What you need to do
Search the data for the string "each" and extract every line where it appears.

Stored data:
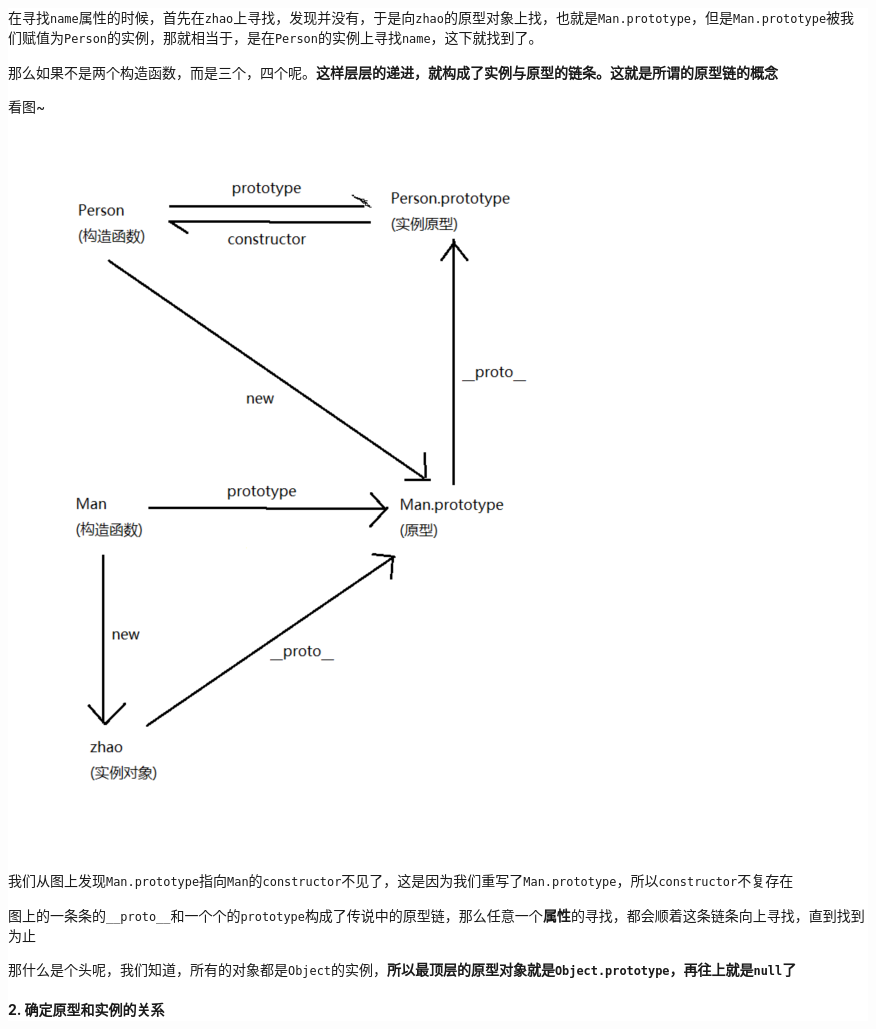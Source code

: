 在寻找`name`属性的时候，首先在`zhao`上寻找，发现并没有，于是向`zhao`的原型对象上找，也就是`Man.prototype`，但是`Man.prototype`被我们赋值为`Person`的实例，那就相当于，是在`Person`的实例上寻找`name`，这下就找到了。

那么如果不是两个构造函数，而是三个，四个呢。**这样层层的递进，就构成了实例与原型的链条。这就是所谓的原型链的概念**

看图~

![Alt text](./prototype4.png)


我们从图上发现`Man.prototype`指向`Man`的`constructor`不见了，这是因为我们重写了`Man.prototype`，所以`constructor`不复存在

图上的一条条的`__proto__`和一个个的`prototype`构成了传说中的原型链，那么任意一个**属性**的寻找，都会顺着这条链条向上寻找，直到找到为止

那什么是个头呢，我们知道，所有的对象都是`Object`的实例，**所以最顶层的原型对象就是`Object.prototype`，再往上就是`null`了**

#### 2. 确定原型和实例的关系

...

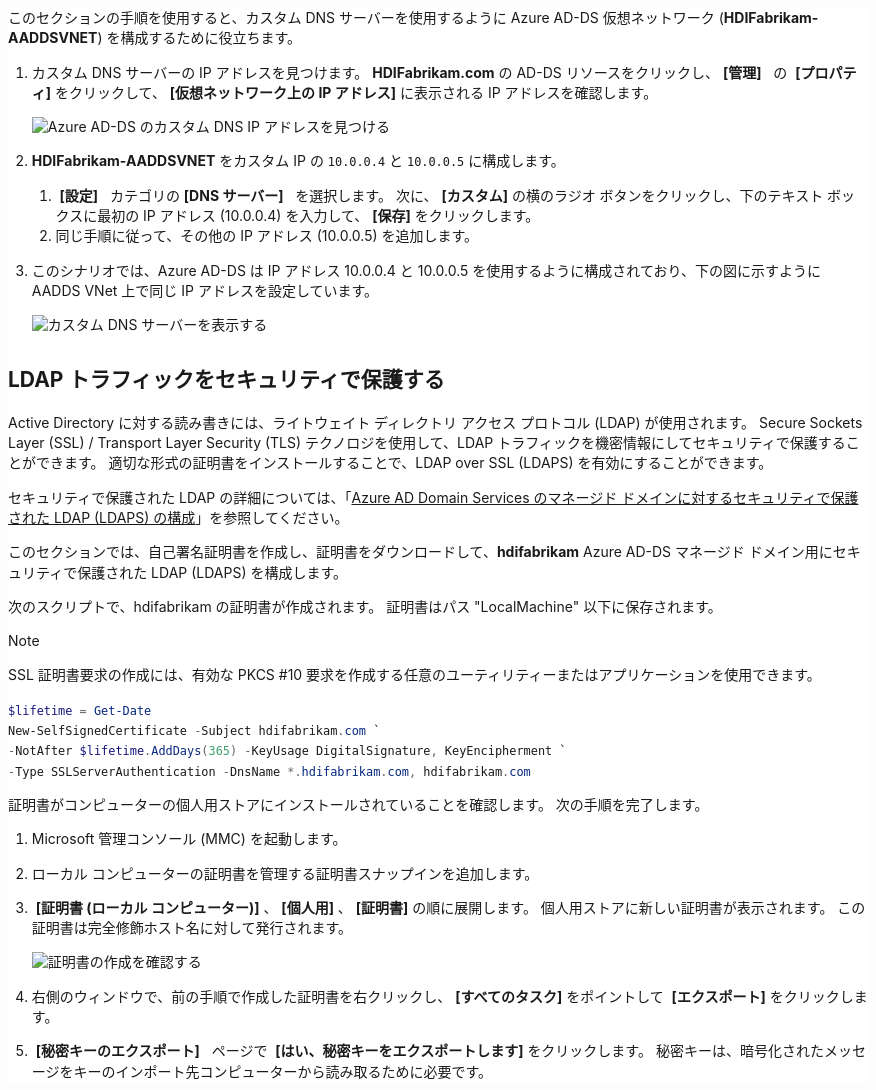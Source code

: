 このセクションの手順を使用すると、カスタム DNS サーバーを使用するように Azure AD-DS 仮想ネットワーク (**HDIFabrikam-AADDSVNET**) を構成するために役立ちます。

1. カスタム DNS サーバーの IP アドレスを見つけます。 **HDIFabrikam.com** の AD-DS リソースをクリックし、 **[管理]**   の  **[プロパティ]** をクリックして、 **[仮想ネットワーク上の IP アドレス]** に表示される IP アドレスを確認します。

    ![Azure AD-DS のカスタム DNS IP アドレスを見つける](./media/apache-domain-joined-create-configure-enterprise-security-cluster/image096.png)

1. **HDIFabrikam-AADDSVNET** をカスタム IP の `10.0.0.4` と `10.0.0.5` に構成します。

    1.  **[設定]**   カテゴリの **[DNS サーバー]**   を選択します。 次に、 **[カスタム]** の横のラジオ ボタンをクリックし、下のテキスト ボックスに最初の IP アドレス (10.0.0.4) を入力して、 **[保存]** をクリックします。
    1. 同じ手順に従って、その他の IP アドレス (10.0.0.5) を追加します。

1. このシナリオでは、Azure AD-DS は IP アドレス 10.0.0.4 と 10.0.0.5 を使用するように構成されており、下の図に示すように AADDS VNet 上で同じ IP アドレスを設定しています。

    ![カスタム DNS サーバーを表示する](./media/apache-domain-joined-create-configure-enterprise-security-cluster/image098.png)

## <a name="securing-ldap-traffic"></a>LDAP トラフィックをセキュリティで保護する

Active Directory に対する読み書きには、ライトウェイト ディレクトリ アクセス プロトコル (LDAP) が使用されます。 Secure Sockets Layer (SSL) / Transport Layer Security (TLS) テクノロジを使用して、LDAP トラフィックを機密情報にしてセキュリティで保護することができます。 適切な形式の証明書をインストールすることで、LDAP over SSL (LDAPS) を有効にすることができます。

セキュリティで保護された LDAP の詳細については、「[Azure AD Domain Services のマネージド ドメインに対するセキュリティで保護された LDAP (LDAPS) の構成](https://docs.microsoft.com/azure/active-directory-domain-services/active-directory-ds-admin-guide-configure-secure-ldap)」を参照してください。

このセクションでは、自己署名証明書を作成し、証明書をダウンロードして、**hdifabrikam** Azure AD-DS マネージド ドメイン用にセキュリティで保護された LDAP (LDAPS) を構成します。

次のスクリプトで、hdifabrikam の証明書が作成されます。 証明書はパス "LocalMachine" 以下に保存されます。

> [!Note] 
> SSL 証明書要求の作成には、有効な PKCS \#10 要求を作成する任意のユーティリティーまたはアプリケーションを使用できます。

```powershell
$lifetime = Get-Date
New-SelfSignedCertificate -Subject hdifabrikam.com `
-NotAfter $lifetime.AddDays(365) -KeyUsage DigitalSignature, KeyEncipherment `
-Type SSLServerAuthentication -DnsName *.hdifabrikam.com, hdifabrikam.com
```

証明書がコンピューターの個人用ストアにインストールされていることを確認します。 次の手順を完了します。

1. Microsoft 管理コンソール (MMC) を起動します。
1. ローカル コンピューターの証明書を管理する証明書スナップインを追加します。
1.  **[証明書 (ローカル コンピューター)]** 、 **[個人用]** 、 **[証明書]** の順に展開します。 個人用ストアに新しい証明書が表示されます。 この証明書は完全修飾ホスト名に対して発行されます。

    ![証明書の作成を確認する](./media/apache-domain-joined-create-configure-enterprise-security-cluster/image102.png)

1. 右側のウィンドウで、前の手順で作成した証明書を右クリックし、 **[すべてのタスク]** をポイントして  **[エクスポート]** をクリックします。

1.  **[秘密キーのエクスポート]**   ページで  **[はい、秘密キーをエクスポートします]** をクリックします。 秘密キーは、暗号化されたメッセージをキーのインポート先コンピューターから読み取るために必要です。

---

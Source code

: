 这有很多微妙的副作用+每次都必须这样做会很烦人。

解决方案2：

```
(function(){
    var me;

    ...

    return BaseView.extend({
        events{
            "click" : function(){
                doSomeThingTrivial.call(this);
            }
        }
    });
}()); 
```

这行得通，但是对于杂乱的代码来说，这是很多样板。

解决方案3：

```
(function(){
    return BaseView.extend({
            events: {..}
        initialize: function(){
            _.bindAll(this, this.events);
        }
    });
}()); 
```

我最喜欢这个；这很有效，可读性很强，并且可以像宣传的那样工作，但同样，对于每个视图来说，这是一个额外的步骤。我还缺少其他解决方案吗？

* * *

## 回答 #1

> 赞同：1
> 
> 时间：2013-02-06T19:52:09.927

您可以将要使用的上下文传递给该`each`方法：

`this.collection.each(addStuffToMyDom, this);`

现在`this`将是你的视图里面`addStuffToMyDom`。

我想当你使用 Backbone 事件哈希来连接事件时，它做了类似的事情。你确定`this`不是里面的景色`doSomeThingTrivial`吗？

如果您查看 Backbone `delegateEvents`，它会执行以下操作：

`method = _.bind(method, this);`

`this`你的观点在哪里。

The completed task
您可以将要使用的上下文传递给该`each`方法：
`this.collection.each(addStuffToMyDom, this);`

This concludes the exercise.